I read somewhere that Chinese prefers short sentences while English prefers longer ones. I don't have great examples of this, yet.

This is particularly problematic in legal texts where an English sentence can be hundreds of words or a long paragraph, making it tricky to translate into Chinese (somehow). I am listening to the Tao Te Ching, which appears to be composed of very short sentences, yet offers great insight.

What languages prefer the shortest sentences, and compose meaning out of extremely short sentences?

What languages prefer short sentences. And which compose meaning out of extremely short sentences?

(I tried to make it into short sentences, but it feels awkward with that conjunction in English beginning the second sentence.)

I tried to make it into a short sentence.
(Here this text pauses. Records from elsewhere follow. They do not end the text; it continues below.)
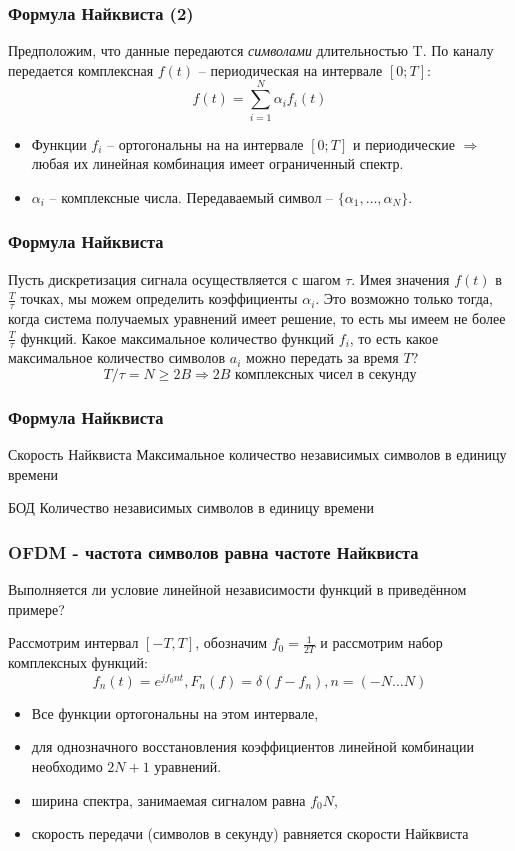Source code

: \documentclass[utf8]{beamer}
\begin{document}
\begin{frame}
\frametitle{Формула Найквиста (2)}
Предположим, что данные передаются \emph{символами} длительностью T. По каналу передается комплексная $f(t)$ -- периодическая на  интервале $[0; T]$:
$$f(t) = \sum_{i=1}^{N}\alpha_i f_i(t)$$
\begin{itemize}
	\item Функции $f_i$ -- ортогональны на на интервале $[0; T]$ и периодические $\Rightarrow$ любая их линейная комбинация имеет ограниченный спектр.
	\item $\alpha_i$ -- комплексные числа. Передаваемый символ -- $\{\alpha_1,\ldots,\alpha_N\}$.
\end{itemize}
\end{frame}
\begin{frame}
\frametitle{Формула Найквиста}
Пусть дискретизация сигнала осуществляется с шагом $\tau$. Имея значения $f(t)$ в $\frac{T}{\tau}$ точках, мы можем определить коэффициенты $\alpha_i$.
Это возможно только тогда, когда система получаемых уравнений имеет решение, то есть мы имеем не более $\frac{T}{\tau}$ функций.
Какое максимальное количество функций $f_i$, то есть какое максимальное количество символов $a_i$ можно передать за время $T$?
$$
T/\tau = N \geq 2B \Rightarrow 2B \textrm{ комплексных чисел в секунду}
$$
\end{frame}
\begin{frame}
\frametitle{Формула Найквиста}
\begin{block}{Скорость Найквиста}
 Максимальное количество независимых символов в единицу времени
\end{block}
\begin{block}{БОД}
Количество независимых символов в единицу времени
\end{block}
\end{frame}
\begin{frame}
\frametitle{OFDM - частота символов равна частоте Найквиста}
Выполняется ли условие линейной независимости функций в приведённом примере?

Рассмотрим интервал $[-T, T]$, обозначим $f_0 = \frac{1}{2T}$ и рассмотрим набор комплексных функций:
$$
f_n(t) = e^{jf_0 nt}, F_n(f) = \delta (f - f_n), n=(-N\ldots N)
$$
\begin{itemize}
	\item Все функции ортогональны на этом интервале,
	\item для однозначного восстановления коэффициентов линейной комбинации необходимо $2N+1$ уравнений.
	\item ширина спектра, занимаемая сигналом равна $f_0 N$,
	\item скорость передачи (символов в секунду) равняется скорости Найквиста
\end{itemize}
\end{frame}
\end{document}
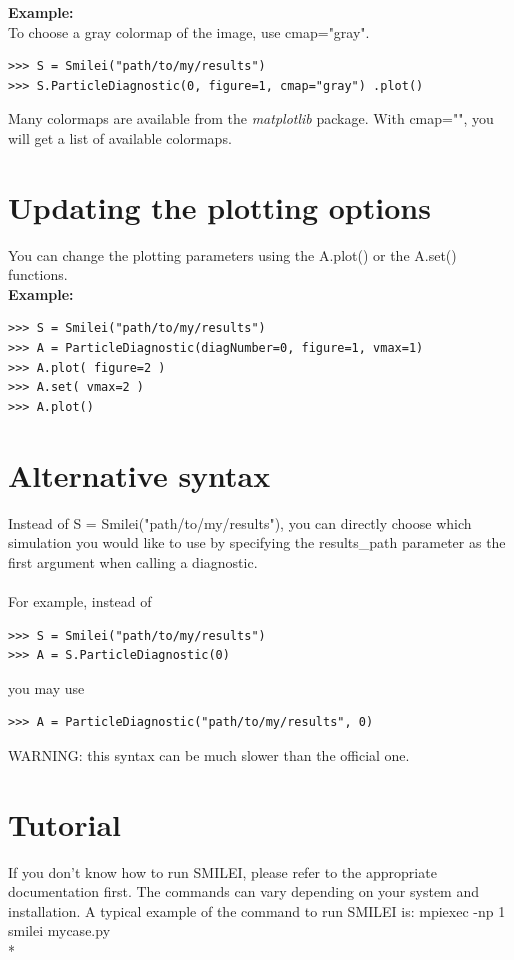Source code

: \documentclass[11pt]{article}
\newcommand{\code}[1]{\colorbox{yellow!15}{\ttfamily #1}}
\begin{document}
\textbf{Example:}\\
To choose a gray colormap of the image, use \code{cmap="gray"}.
\begin{lstlisting}
>>> S = Smilei("path/to/my/results")
>>> S.ParticleDiagnostic(0, figure=1, cmap="gray") .plot()
\end{lstlisting}
Many colormaps are available from the \textit{matplotlib} package. With \code{cmap=""}, you will get a list of available colormaps.


\section{Updating the plotting options}

You can change the plotting parameters using the \code{A.plot()} or the \code{A.set()} functions.\\
\textbf{Example:}
\begin{lstlisting}
>>> S = Smilei("path/to/my/results")
>>> A = ParticleDiagnostic(diagNumber=0, figure=1, vmax=1)
>>> A.plot( figure=2 )
>>> A.set( vmax=2 )
>>> A.plot()
\end{lstlisting}


\section{Alternative syntax}

Instead of \code{S = Smilei("path/to/my/results")}, you can directly choose which simulation you would like to use
by specifying the \code{results\_path} parameter as the first argument when calling a diagnostic.\\
\\
For example, instead of 
\begin{lstlisting}
>>> S = Smilei("path/to/my/results")
>>> A = S.ParticleDiagnostic(0)
\end{lstlisting}
you may use
\begin{lstlisting}
>>> A = ParticleDiagnostic("path/to/my/results", 0)
\end{lstlisting}

WARNING: this syntax can be much slower than the official one.

\clearpage


\section{Tutorial}

If you don't know how to run SMILEI, please refer to the appropriate documentation first. The commands can vary depending on your system and installation. A typical example of the command to run SMILEI is: \code{mpiexec -np 1 smilei mycase.py}\\*
\end{document}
But it feels awkward. With that conjunction in English. The conjunction which begins the second sentence.

Wondering how short you can get and still be expressive.

Wondering how short you can get. And still be expressive.

What languages (natural or conlang) use short sentences mostly? What are the general patterns for it or where to look for more info?

I would like to learn how to write in English with short sentences, like the Tao Te Ching. Or even in the conlang I'm working on. To have short sentences everywhere. But not quite sure how that would look/feel/work.

In English it feels like a mixture of short and long sentences is the most poetic and expressive and beautiful sounding, but I'm guessing that's probably just a quirk of English somehow. So curious what the possibilities are for expressive, beautiful statements, rich with meaning, yet concise and to the point.

From the Tao Te Ching:

Once upon a time, those who knew the Way, were a mysterious and subtle people.
Transient yet profound. 
Tranquil yet utterly unfathomable.
Since they are inexplicable, I can only tell what they seem like:
Cautious, as if wading through a winter river.
Wary, as if afraid of their own neighbors.
Grave, like the courteous house guests.
Elusive, as of melting ice.
Pure and natural, as of unchiseled gems.
Wide and open, as of a deep valley.
Yet mysterious, oh yes, they were like troubled water.
Who can remain tranquil amidst troubled airs, that calmness may flow from within?
Who may remain at peace eternal, that motion would yield birth to nature?
For those who follow the Way, fulfillment has never been their aim.
Only as they are forever unfulfilled, can such freshness be ever renewed.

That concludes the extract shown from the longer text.